TransCanada entered the project in mid-2003 when it provided an C$80 million loan to the Aboriginal Pipeline Group to cover one-third of preliminary engineering and environmental studies.

If APG is able to arrange gas volumes from independent producers it is eligible to take a one-third ownership stake in the Mackenzie pipeline.

The deal sets TransCanada up as the leading contender to carry gas from the Mackenzie Delta to northern Alberta, where it would be expected to enter TransCanada’s pipeline network.

In addition, TransCanada has an option to buy 5 percent of the project and acquire up to 50 percent of any portions offered for sale by the four gas-producing partners – Imperial (almost 70 percent owned by ExxonMobil), ExxonMobil Canada, Shell Canada and ConocoPhillips Canada.

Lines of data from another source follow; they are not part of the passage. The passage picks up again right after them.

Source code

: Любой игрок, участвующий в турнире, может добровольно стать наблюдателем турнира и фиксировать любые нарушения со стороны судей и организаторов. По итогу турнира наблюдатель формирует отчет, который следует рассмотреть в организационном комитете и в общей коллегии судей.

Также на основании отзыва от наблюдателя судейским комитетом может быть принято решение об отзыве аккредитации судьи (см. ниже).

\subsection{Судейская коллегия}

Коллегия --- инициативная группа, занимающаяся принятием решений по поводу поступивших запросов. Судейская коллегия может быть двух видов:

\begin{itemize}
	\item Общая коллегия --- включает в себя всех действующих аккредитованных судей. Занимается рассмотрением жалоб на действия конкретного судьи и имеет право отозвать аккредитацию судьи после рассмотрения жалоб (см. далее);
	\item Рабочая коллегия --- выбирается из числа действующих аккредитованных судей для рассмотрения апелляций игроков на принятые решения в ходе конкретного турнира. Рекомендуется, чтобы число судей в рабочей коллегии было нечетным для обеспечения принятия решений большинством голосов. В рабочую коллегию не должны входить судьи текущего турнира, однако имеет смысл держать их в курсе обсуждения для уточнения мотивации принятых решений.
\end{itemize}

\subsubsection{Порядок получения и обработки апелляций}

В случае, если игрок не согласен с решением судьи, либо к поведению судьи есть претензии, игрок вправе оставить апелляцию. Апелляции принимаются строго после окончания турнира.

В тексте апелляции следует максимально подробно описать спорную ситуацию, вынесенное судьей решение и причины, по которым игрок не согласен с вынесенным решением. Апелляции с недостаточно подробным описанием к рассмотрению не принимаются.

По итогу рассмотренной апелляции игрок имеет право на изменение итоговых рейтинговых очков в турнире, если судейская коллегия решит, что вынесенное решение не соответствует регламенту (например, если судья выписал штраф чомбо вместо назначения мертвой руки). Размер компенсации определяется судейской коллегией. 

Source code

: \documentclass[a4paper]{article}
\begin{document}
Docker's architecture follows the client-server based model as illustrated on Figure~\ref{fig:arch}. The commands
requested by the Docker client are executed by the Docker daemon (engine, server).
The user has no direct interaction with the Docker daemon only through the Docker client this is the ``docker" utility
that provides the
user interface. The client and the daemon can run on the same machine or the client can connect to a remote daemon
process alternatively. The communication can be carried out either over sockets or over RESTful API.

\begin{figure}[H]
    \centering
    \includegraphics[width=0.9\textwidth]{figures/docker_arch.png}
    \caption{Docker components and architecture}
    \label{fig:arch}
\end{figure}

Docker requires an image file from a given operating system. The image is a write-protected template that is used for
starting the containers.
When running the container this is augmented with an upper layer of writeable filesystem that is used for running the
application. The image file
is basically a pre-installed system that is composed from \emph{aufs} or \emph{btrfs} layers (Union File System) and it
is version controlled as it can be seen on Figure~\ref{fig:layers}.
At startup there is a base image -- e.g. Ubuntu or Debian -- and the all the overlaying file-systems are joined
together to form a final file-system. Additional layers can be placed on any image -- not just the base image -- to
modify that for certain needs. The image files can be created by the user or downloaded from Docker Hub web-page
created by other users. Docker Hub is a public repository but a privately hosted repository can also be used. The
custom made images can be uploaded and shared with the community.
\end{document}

Kvisle said his company has been working with the partnership to use new pipeline construction technologies, such as welding practices TransCanada has tested with BP, to reduce overall costs by eliminating pricey safety testing methods.

He indicated that avoiding hydrostatic testing could trim C$100 million from the budget.

But Kvisle made no effort to disguise his concern about the complexity of the Mackenzie project from a technical, regulatory, political and social standpoint.